The lead hook uses rotational force. The driver for this force is a quick shift of weight from your lead to rear foot. Picture a door opening and closing. The rear side of your body is the frame. The lead side swings like the door.
Lead hook to the head
Stay in guard.
Twist on the ball of your lead foot.
Snap your rear heel to the floor.
Turn your lead hip and shoulder towards your opponent.
Pull your rear shoulder and hip away from your opponent.
Punch around, your arm bent around 90 degrees.
Return to guard.
The angle of your fist is optional. You might throw it with the palm facing the floor or facing inwards. The classic lead hook lands with your palm facing downwards. This makes it easier to guide your punch over your opponent’s rear shoulder. To begin with, use whichever feels comfortable.
Concentrate on your:
chin — keep it down and tucked behind your lead shoulder
rear hand — protect your chin
rear arm — protect your body
accuracy — guide the punch in with your eyes
Lead hook to the body
Stay in guard.
Transfer weight to your lead foot.
Bend your lead knee and turn your rear hip and shoulder towards your opponent.

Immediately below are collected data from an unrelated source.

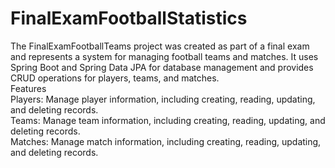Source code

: # FinalExamFootballStatistics
The FinalExamFootballTeams project was created as part of a final exam and represents a system for managing football teams and matches. It uses Spring Boot and Spring Data JPA for database management and provides CRUD operations for players, teams, and matches.<br>
Features<br>
  Players: Manage player information, including creating, reading, updating, and deleting records.<br>
  Teams: Manage team information, including creating, reading, updating, and deleting records.<br>
  Matches: Manage match information, including creating, reading, updating, and deleting records.<br>
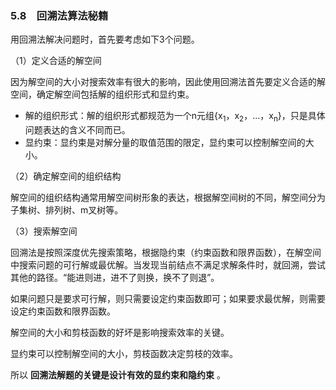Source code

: ### 5.8　回溯法算法秘籍

用回溯法解决问题时，首先要考虑如下3个问题。

（1）定义合适的解空间

因为解空间的大小对搜索效率有很大的影响，因此使用回溯法首先要定义合适的解空间，确定解空间包括解的组织形式和显约束。

+ 解的组织形式：解的组织形式都规范为一个n元组{x<sub class="my_markdown">1</sub>，x<sub>2</sub>，…，x<sub class="my_markdown">n</sub>}，只是具体问题表达的含义不同而已。
+ 显约束：显约束是对解分量的取值范围的限定，显约束可以控制解空间的大小。

（2）确定解空间的组织结构

解空间的组织结构通常用解空间树形象的表达，根据解空间树的不同，解空间分为子集树、排列树、m叉树等。

（3）搜索解空间

回溯法是按照深度优先搜索策略，根据隐约束（约束函数和限界函数），在解空间中搜索问题的可行解或最优解。当发现当前结点不满足求解条件时，就回溯，尝试其他的路径。“能进则进，进不了则换，换不了则退”。

如果问题只是要求可行解，则只需要设定约束函数即可；如果要求最优解，则需要设定约束函数和限界函数。

解空间的大小和剪枝函数的好坏是影响搜索效率的关键。

显约束可以控制解空间的大小，剪枝函数决定剪枝的效率。

所以 **回溯法解题的关键是设计有效的显约束和隐约束** 。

Deliver the punch as per the lead hook, this time palm inwards, thumb on top.
Return to guard.
Concentrate on your:
chin — keep it down and tucked behind your lead shoulder
rear hand — protect your chin
rear arm — protect your body
Study
I name checked Henry Cooper and his knockdown of Muhammad Ali (then Cassius Clay) earlier. “Our ‘Enry” was a courageous, dogged competitor with dynamite in his left hand. He was frequently let down by a propensity to cuts. Copper’s lead hook was so fearsome it had a nickname all of its own — “Henry’s Hammer” or using the native, Cockney parlance, “‘Enry’s ‘Ammer”.
The other chap who gave Ali kittens was Joe Frazier. Gun to head, I’d rank Smokin’ Joe as my favourite exponent of the lead hook. Analysing the punch that poleaxed Ali in their first encounter provides a fascinating insight into the tactical genius of Frazier’s coach.
Discussing the fight later, Eddie Futch explained how he exploited a weakness in Ali’s technique to utilise Frazier’s lethal left hook:
"(To counter Frazier’s bob and weave style) Ali had to throw his uppercut, but I knew he would throw it wrong. I told Joe, 'Every time you see Ali's hand come down, that means he's going to throw an uppercut. But the minute he drops his right hand, throw your left hook because he's got nothing up there to parry it.'".
This is a lovely cameo of boxing’s cat and mouse dark arts. It also highlights the importance of a great defence, even when you attack.
To see a damaging lead hook to the body, watch Bernard Hopkins take the wind out of Oscar De La Hoya’s sails.